SBD/Issue 189/Sports Media

Promise Of FSN Extension, ESPN Stability Helps Big 12 Stay Intact

ESPN Not Asking To Reopen Big 12 TV Deal
Despite Departure Of Colorado, Nebraska

The Big 12 was able to stay intact thanks to the promise of an extended media deal from FSN and assurances from ESPN that it would not demand a lower rights fee with two fewer teams. No FSN deal has been signed, and nothing is expected for several weeks at the earliest. But sources say FSN has told Big 12 officials that it would increase its annual payout to as much as $130-$140M per year. It currently pays $19.5M per year for the cable TV rights, a deal that ends following the '11-12 season. As part of its proposed deal, FSN has asked to take control of the conference's third-tier rights that are currently controlled by rights holders IMG, ISP and Learfield, sources said. These rights include radio, local media, third-tier TV rights, corporate sponsorships, and in-stadium and arena signage. It is not known when these rights will be available. Another important component to the Big 12's decision involves ESPN. Big 12 schools were concerned that ESPN would demand a lower license fee, since the conference lost two of its marquee schools -- Colorado and Nebraska. The Big 12 approached ESPN and received assurances that the network would not seek a rebate from its current $60M per year deal that runs through '15-16 (John Ourand, THE DAILY).

PROTECTING WHAT'S YOURS: In Ft.
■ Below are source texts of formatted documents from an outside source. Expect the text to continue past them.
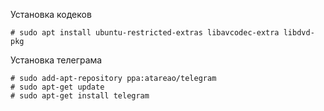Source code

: Установка кодеков
```
# sudo apt install ubuntu-restricted-extras libavcodec-extra libdvd-pkg
```

Установка телеграма
```
# sudo add-apt-repository ppa:atareao/telegram
# sudo apt-get update
# sudo apt-get install telegram
```
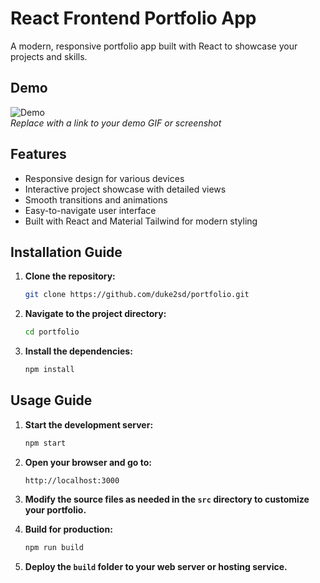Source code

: # React Frontend Portfolio App

A modern, responsive portfolio app built with React to showcase your projects and skills.

## Demo

![Demo](path/to/demo.gif)  
_Replace with a link to your demo GIF or screenshot_

## Features

- Responsive design for various devices
- Interactive project showcase with detailed views
- Smooth transitions and animations
- Easy-to-navigate user interface
- Built with React and Material Tailwind for modern styling

## Installation Guide

1. **Clone the repository:**
    ```bash
    git clone https://github.com/duke2sd/portfolio.git
    ```

2. **Navigate to the project directory:**
    ```bash
    cd portfolio
    ```

3. **Install the dependencies:**
    ```bash
    npm install
    ```

## Usage Guide

1. **Start the development server:**
    ```bash
    npm start
    ```

2. **Open your browser and go to:**
    ```
    http://localhost:3000
    ```

3. **Modify the source files as needed in the `src` directory to customize your portfolio.**

4. **Build for production:**
    ```bash
    npm run build
    ```

5. **Deploy the `build` folder to your web server or hosting service.**

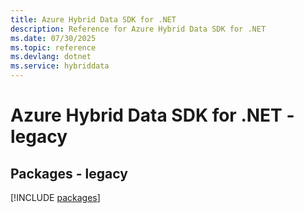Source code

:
 ```yaml
---
title: Azure Hybrid Data SDK for .NET
description: Reference for Azure Hybrid Data SDK for .NET
ms.date: 07/30/2025
ms.topic: reference
ms.devlang: dotnet
ms.service: hybriddata
---
```

# Azure Hybrid Data SDK for .NET - legacy
## Packages - legacy
[!INCLUDE [packages](hybrid-data-index.md)]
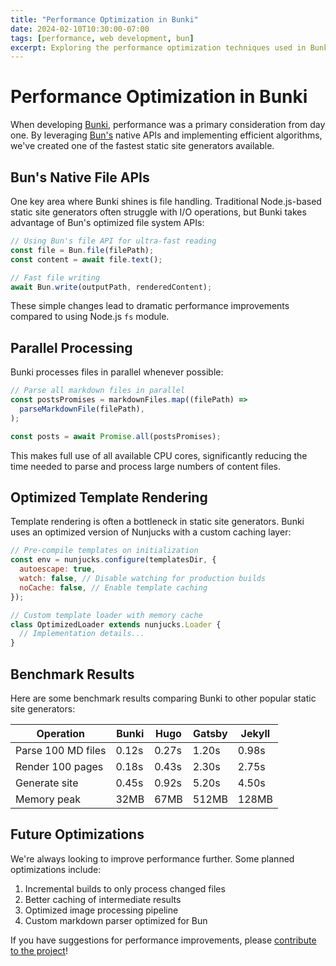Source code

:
 ```yaml
---
title: "Performance Optimization in Bunki"
date: 2024-02-10T10:30:00-07:00
tags: [performance, web development, bun]
excerpt: Exploring the performance optimization techniques used in Bunki to achieve lightning-fast static site generation. Learn how Bun's native APIs and efficient algorithms make Bunki one of the fastest static site generators available.
---
```


# Performance Optimization in Bunki

When developing [Bunki](/tags/web-development/), performance was a primary consideration from day one. By leveraging [Bun's](https://bun.sh) native APIs and implementing efficient algorithms, we've created one of the fastest static site generators available.

## Bun's Native File APIs

One key area where Bunki shines is file handling. Traditional Node.js-based static site generators often struggle with I/O operations, but Bunki takes advantage of Bun's optimized file system APIs:

```javascript
// Using Bun's file API for ultra-fast reading
const file = Bun.file(filePath);
const content = await file.text();

// Fast file writing
await Bun.write(outputPath, renderedContent);
```

These simple changes lead to dramatic performance improvements compared to using Node.js `fs` module.

## Parallel Processing

Bunki processes files in parallel whenever possible:

```javascript
// Parse all markdown files in parallel
const postsPromises = markdownFiles.map((filePath) =>
  parseMarkdownFile(filePath),
);

const posts = await Promise.all(postsPromises);
```

This makes full use of all available CPU cores, significantly reducing the time needed to parse and process large numbers of content files.

## Optimized Template Rendering

Template rendering is often a bottleneck in static site generators. Bunki uses an optimized version of Nunjucks with a custom caching layer:

```javascript
// Pre-compile templates on initialization
const env = nunjucks.configure(templatesDir, {
  autoescape: true,
  watch: false, // Disable watching for production builds
  noCache: false, // Enable template caching
});

// Custom template loader with memory cache
class OptimizedLoader extends nunjucks.Loader {
  // Implementation details...
}
```

## Benchmark Results

Here are some benchmark results comparing Bunki to other popular static site generators:

| Operation          | Bunki | Hugo  | Gatsby | Jekyll |
| ------------------ | ----- | ----- | ------ | ------ |
| Parse 100 MD files | 0.12s | 0.27s | 1.20s  | 0.98s  |
| Render 100 pages   | 0.18s | 0.43s | 2.30s  | 2.75s  |
| Generate site      | 0.45s | 0.92s | 5.20s  | 4.50s  |
| Memory peak        | 32MB  | 67MB  | 512MB  | 128MB  |

## Future Optimizations

We're always looking to improve performance further. Some planned optimizations include:

1. Incremental builds to only process changed files
2. Better caching of intermediate results
3. Optimized image processing pipeline
4. Custom markdown parser optimized for Bun

If you have suggestions for performance improvements, please [contribute to the project](https://github.com/kahwee/bunki)!
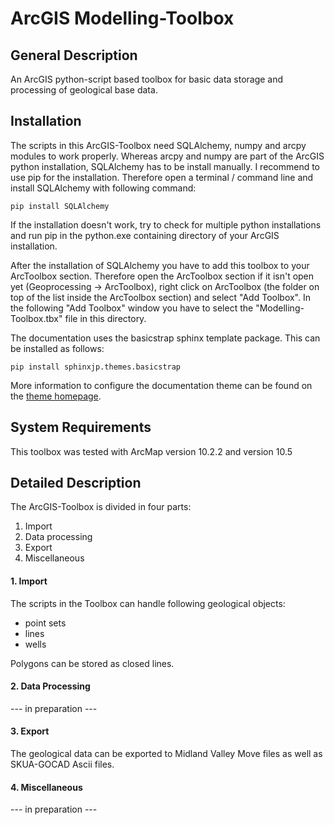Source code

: # ArcGIS Modelling-Toolbox

## General Description

An ArcGIS python-script based toolbox for basic data storage and processing of geological base data.

## Installation

The scripts in this ArcGIS-Toolbox need SQLAlchemy, numpy and arcpy modules to work properly. Whereas arcpy and numpy are part of the ArcGIS python installation, SQLAlchemy has to be install manually. I recommend to use pip for the installation. Therefore open a terminal / command line and install SQLAlchemy with following command:

  
```
pip install SQLAlchemy
```

If the installation doesn't work, try to check for multiple python installations and run pip in the python.exe containing directory of your ArcGIS installation.

After the installation of SQLAlchemy you have to add this toolbox to your ArcToolbox section. Therefore open the ArcToolbox section if it isn't open yet (Geoprocessing -> ArcToolbox), right click on ArcToolbox (the folder on top of the list inside the ArcToolbox section) and select "Add Toolbox". In the following "Add Toolbox" window you have to select the "Modelling-Toolbox.tbx" file in this directory.

The documentation uses the basicstrap sphinx template package. This can be installed as follows: 

```
pip install sphinxjp.themes.basicstrap
```

More information to configure the documentation theme can be found on the [theme homepage](https://pythonhosted.org/sphinxjp.themes.basicstrap/index.html).

## System Requirements

This toolbox was tested with ArcMap version 10.2.2 and version 10.5

## Detailed Description

The ArcGIS-Toolbox is divided in four parts:

1. Import
2. Data processing
3. Export
4. Miscellaneous

#### 1. Import

The scripts in the Toolbox can handle following geological objects:
- point sets
- lines
- wells

Polygons can be stored as closed lines. 

#### 2. Data Processing

--- in preparation ---

#### 3. Export

The geological data can be exported to Midland Valley Move files as well as SKUA-GOCAD Ascii files.

#### 4. Miscellaneous

--- in preparation ---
Worth, Jimmy Burch cites sources as indicating that the new Fox deal will "last for 18 years -- well beyond the typical stretch for a TV rights deal" (FT. WORTH STAR-TELEGRAM, 6/15). In Dallas, Chuck Carlton cites sources as saying that FSN and ESPN "reacted with concern to Pac-10 plans to add major schools in Texas and Oklahoma and place them on a conference TV network" (DALLAS MORNING NEWS, 6/15). USA TODAY's Carey & Berkowitz report Big 12 Commissioner Dan Beebe was "apparently able to save his league by convincing members that a 10-school conference could be just as financially lucrative, if not more so, to the institutions as a 16-team Pac-10 would be." Sports media consultant John Mansell believes that Big 12 schools "could see those projections being reached because of ESPN/ABC's and/or Fox's desire to not have to compete with a Big 12 Network." In addition, Texas is "exploring launching its own television network" with the help of multimedia rights partner IMG College. Navigate Marketing President A.J. Maestas said, "IMG is ready to move on a network." Maestas said projections that UT, Texas A&M and Oklahoma could earn $20M annually are "too high, just not realistic" (USA TODAY, 6/15). 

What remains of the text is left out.